Nawaz fumbled her way through her B.Sc. undergrad, working diligently towards medical school.  When the med school rejection letter came, it prompted a rethink about her entire future – for both her and her parents.  Nawaz’s mother – who is portrayed as being just as spirited and quick-witted as her daughter, through a little more together – views it as opportunity to find her daughter a husband:

Her biggest fear for me was that too much education might result in old, dried-up ovaries.  Until the letter arrived, my father had squashed her matrimonial dreams for me, because he believed marriage was for women who failed to get into medical school.  I had officially become one of those females.

Nawaz is definitely not onboard with this idea, especially as she overhears unsettling conversations about one-eyed accountants.   She can’t understand why her mother is so determined to see her married.  Her mother’s answer to that, “because you’ll be lonely after I die”, is eminently sensible and true, but I can understand how a twenty-two year old might not see it that way.  Nawaz enrolls in journalism school instead of marrying immediately and, a few years later, ends up engineering her own marriage to Sami, then a medical student, now a child psychiatrist, and moving to the Prairies to be with him.
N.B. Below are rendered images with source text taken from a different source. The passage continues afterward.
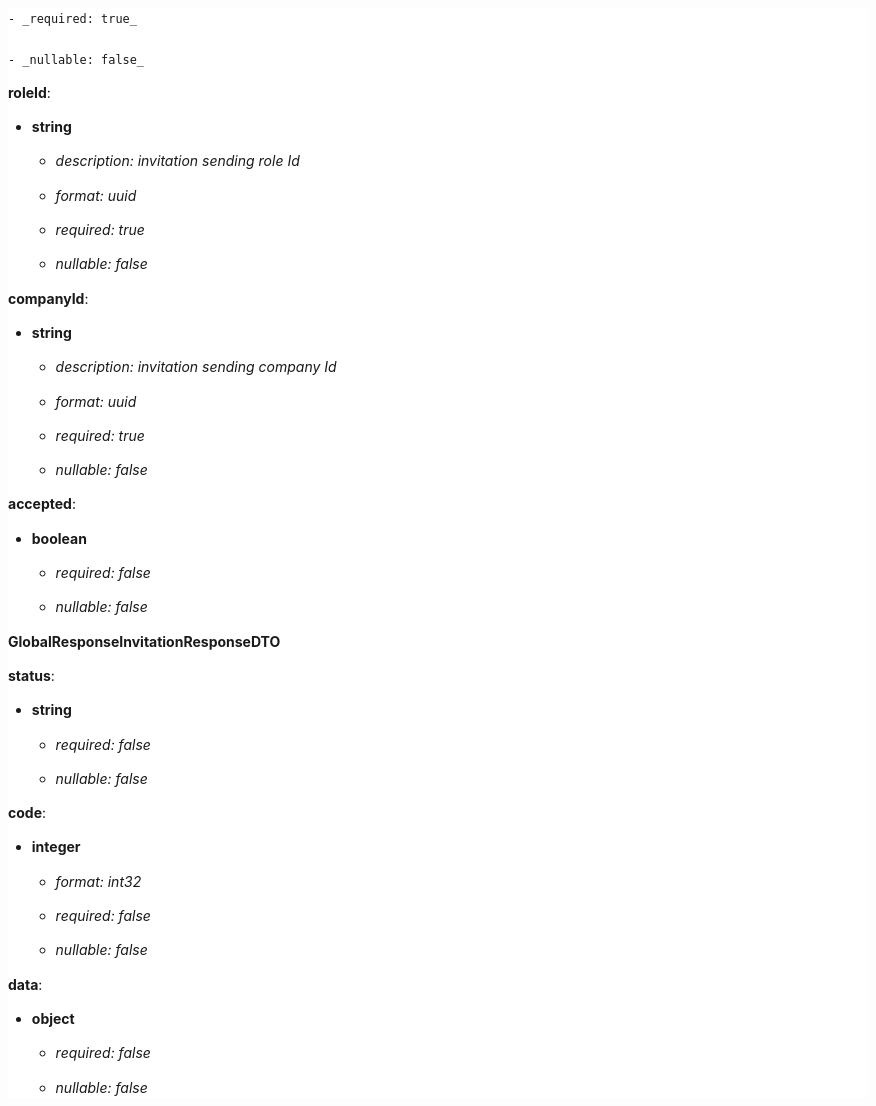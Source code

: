     - _required: true_

    - _nullable: false_

**roleId**:

- **string**

    - _description: invitation sending role Id_

    - _format: uuid_

    - _required: true_

    - _nullable: false_

**companyId**:

- **string**

    - _description: invitation sending company Id_

    - _format: uuid_

    - _required: true_

    - _nullable: false_

**accepted**:

- **boolean**

    - _required: false_

    - _nullable: false_





**GlobalResponseInvitationResponseDTO**

**status**:

- **string**

    - _required: false_

    - _nullable: false_

**code**:

- **integer**

    - _format: int32_

    - _required: false_

    - _nullable: false_

**data**:

- **object**

    - _required: false_

    - _nullable: false_
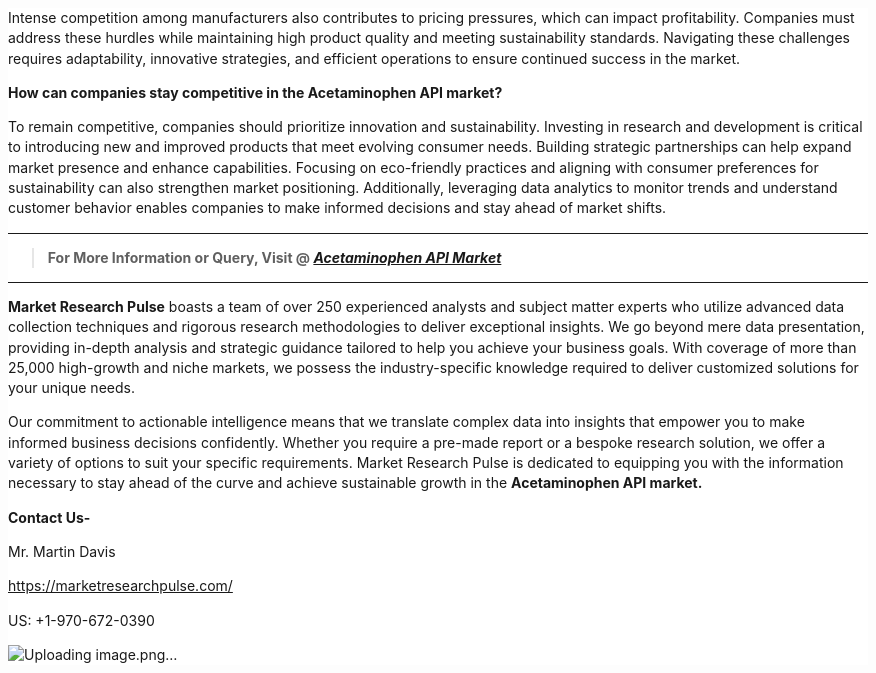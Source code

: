 Intense competition among manufacturers also contributes to pricing pressures, which can impact profitability. Companies must address these hurdles while maintaining high product quality and meeting sustainability standards. Navigating these challenges requires adaptability, innovative strategies, and efficient operations to ensure continued success in the market.</p><p><strong>How can companies stay competitive in the Acetaminophen API market?</strong></p><p>To remain competitive, companies should prioritize innovation and sustainability. Investing in research and development is critical to introducing new and improved products that meet evolving consumer needs. Building strategic partnerships can help expand market presence and enhance capabilities. Focusing on eco-friendly practices and aligning with consumer preferences for sustainability can also strengthen market positioning. Additionally, leveraging data analytics to monitor trends and understand customer behavior enables companies to make informed decisions and stay ahead of market shifts.</p><hr /><blockquote><p><strong>For More Information or Query, Visit @&nbsp;<em><a href="https://marketresearchpulse.com/report/87003/acetaminophen-api-market?utm_source=Linkedin&utm_medium=021">Acetaminophen API Market</a></em></strong></p></blockquote><hr /><p><strong>Market Research Pulse</strong> boasts a team of over 250 experienced analysts and subject matter experts who utilize advanced data collection techniques and rigorous research methodologies to deliver exceptional insights. We go beyond mere data presentation, providing in-depth analysis and strategic guidance tailored to help you achieve your business goals. With coverage of more than 25,000 high-growth and niche markets, we possess the industry-specific knowledge required to deliver customized solutions for your unique needs.</p><p>Our commitment to actionable intelligence means that we translate complex data into insights that empower you to make informed business decisions confidently. Whether you require a pre-made report or a bespoke research solution, we offer a variety of options to suit your specific requirements. Market Research Pulse is dedicated to equipping you with the information necessary to stay ahead of the curve and achieve sustainable growth in the <strong>Acetaminophen API market.</strong></p><p><strong>Contact Us-</strong></p><p>Mr. Martin Davis</p><p>https://marketresearchpulse.com/</p><p>US: +1-970-672-0390</p>
![Uploading image.png…]()

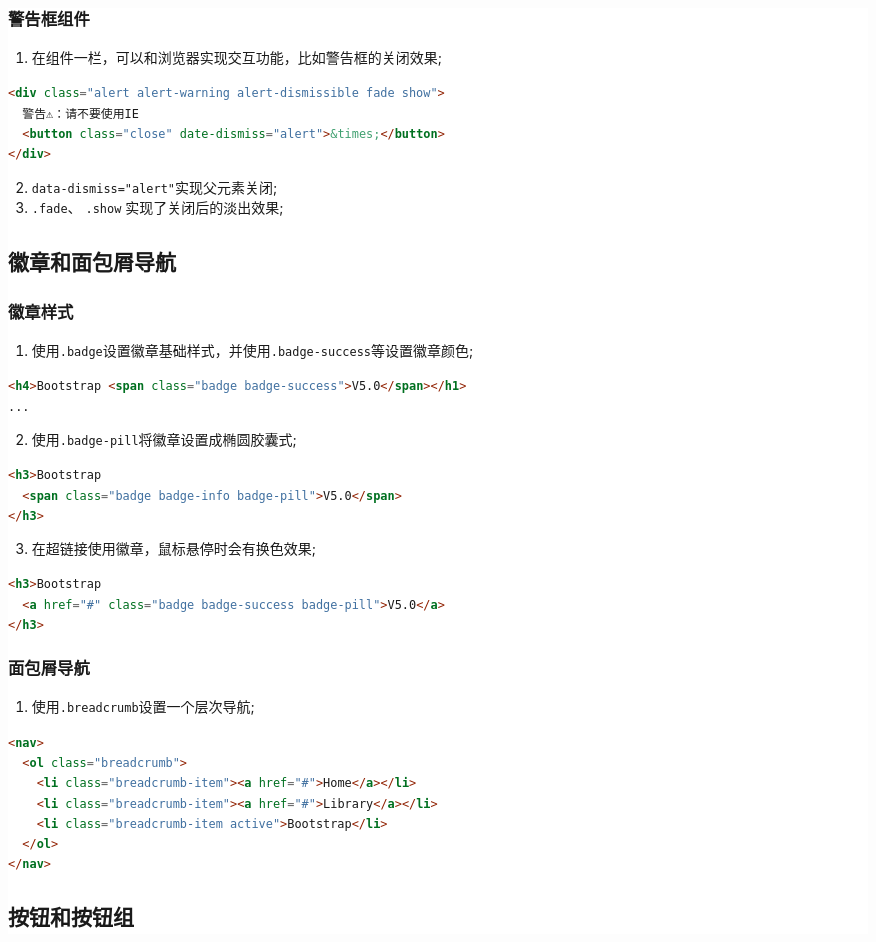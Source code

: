 ### 警告框组件

1. 在组件一栏，可以和浏览器实现交互功能，比如警告框的关闭效果;

```html
<div class="alert alert-warning alert-dismissible fade show">
  警告⚠️：请不要使用IE
  <button class="close" date-dismiss="alert">&times;</button>
</div>
```

2. `data-dismiss="alert"`实现父元素关闭;
3. `.fade`、 `.show` 实现了关闭后的淡出效果;

## 徽章和面包屑导航

### 徽章样式

1. 使用`.badge`设置徽章基础样式，并使用`.badge-success`等设置徽章颜色;

```html
<h4>Bootstrap <span class="badge badge-success">V5.0</span></h1>
...
```

2. 使用`.badge-pill`将徽章设置成椭圆胶囊式;

```html
<h3>Bootstrap
  <span class="badge badge-info badge-pill">V5.0</span>
</h3>
```

3. 在超链接使用徽章，鼠标悬停时会有换色效果;

```html
<h3>Bootstrap
  <a href="#" class="badge badge-success badge-pill">V5.0</a>
</h3>
```

### 面包屑导航

1. 使用`.breadcrumb`设置一个层次导航;

```html
<nav>
  <ol class="breadcrumb">
    <li class="breadcrumb-item"><a href="#">Home</a></li>
    <li class="breadcrumb-item"><a href="#">Library</a></li>
    <li class="breadcrumb-item active">Bootstrap</li>
  </ol>
</nav>
```

## 按钮和按钮组
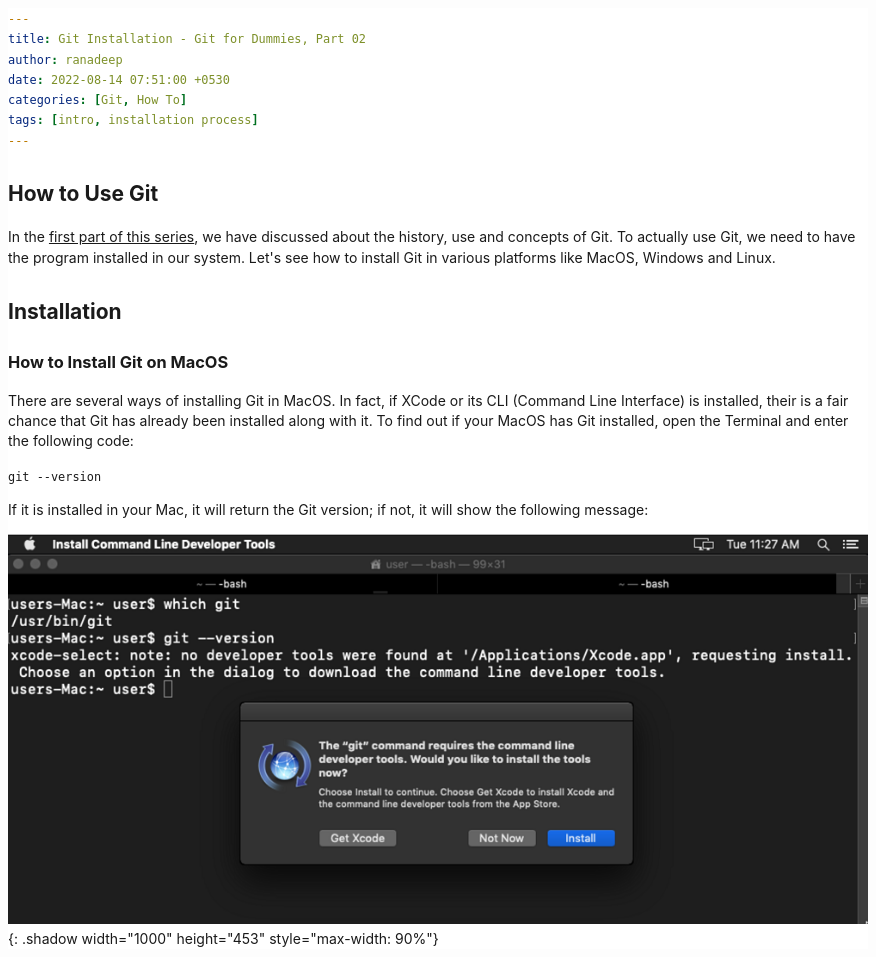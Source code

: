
 ```yaml
---
title: Git Installation - Git for Dummies, Part 02
author: ranadeep
date: 2022-08-14 07:51:00 +0530
categories: [Git, How To]
tags: [intro, installation process]
---
```


## How to Use Git

In the [first part of this series](https://3point0.blog/posts/git-for-dummies-part-01/), we have discussed about the history, use and concepts of Git. To actually use Git, we need to have the program installed in our system. Let's see how to install Git in various platforms like MacOS, Windows and Linux.

## Installation

### How to Install Git on MacOS

There are several ways of installing Git in MacOS. In fact, if XCode or its CLI (Command Line Interface) is installed, their is a fair chance that Git has already been installed along with it. To find out if your MacOS has Git installed, open the Terminal and enter the following code:

```console
git --version
```
If it is installed in your Mac, it will return the Git version; if not, it will show the following message:

![Mac message if Git not installed](/assets/img/post-images/mac-git-version-check.png){: .shadow width="1000" height="453" style="max-width: 90%"}

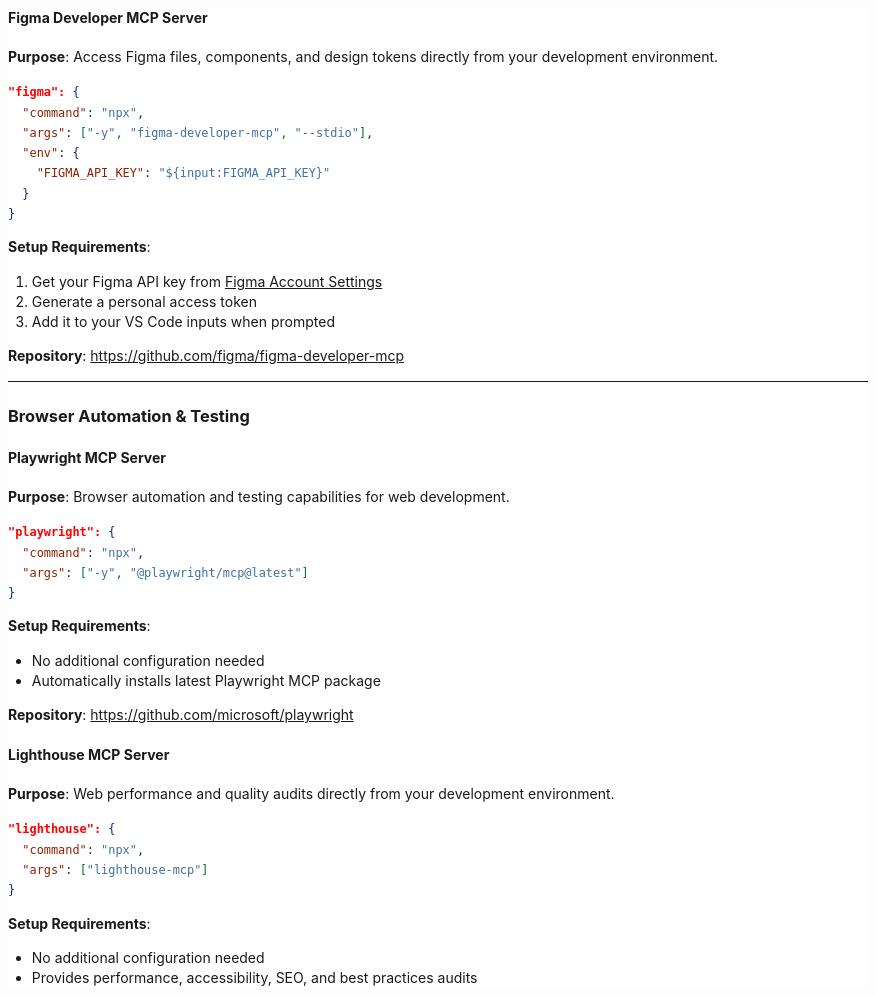 #### Figma Developer MCP Server
**Purpose**: Access Figma files, components, and design tokens directly from your development environment.

```json
"figma": {
  "command": "npx",
  "args": ["-y", "figma-developer-mcp", "--stdio"],
  "env": {
    "FIGMA_API_KEY": "${input:FIGMA_API_KEY}"
  }
}
```

**Setup Requirements**:
1. Get your Figma API key from [Figma Account Settings](https://www.figma.com/developers/api#access-tokens)
2. Generate a personal access token
3. Add it to your VS Code inputs when prompted

**Repository**: https://github.com/figma/figma-developer-mcp

---

### Browser Automation & Testing

#### Playwright MCP Server
**Purpose**: Browser automation and testing capabilities for web development.

```json
"playwright": {
  "command": "npx",
  "args": ["-y", "@playwright/mcp@latest"]
}
```

**Setup Requirements**:
- No additional configuration needed
- Automatically installs latest Playwright MCP package

**Repository**: https://github.com/microsoft/playwright

#### Lighthouse MCP Server
**Purpose**: Web performance and quality audits directly from your development environment.

```json
"lighthouse": {
  "command": "npx",
  "args": ["lighthouse-mcp"]
}
```

**Setup Requirements**:
- No additional configuration needed
- Provides performance, accessibility, SEO, and best practices audits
The years that follow are busy ones, filled with the births of four children and the start of Nawaz’s career as a filmmaker, first with low-budget short films, then documentaries, and finally Little Mosque on the Prairie.  But, thankfully since I’m not much interested in filmmaking, her career track is very much in the background here.  Instead, we hear about what it is like explaining to a Canadian contractor how a Muslim bathroom needs to be laid out or how a not-particularly-accomplished chef (Nawaz) finds herself cooking an Eid dinner for dozens of people.  One of my favourite chapters described Nawaz’s experiences on Hajj, when her father-in-law took all his children and children-in-law (grandchildren stayed home) on pilgrimage to Mecca.

Most of all, this book is funny.  It is full of hilarious dialogue, with all of Nawaz’s family members, particularly her mother and husband, portrayed as the long-suffering straight men to her unrelenting comedienne.  I laughed more than I have in months while reading it and I loved every page.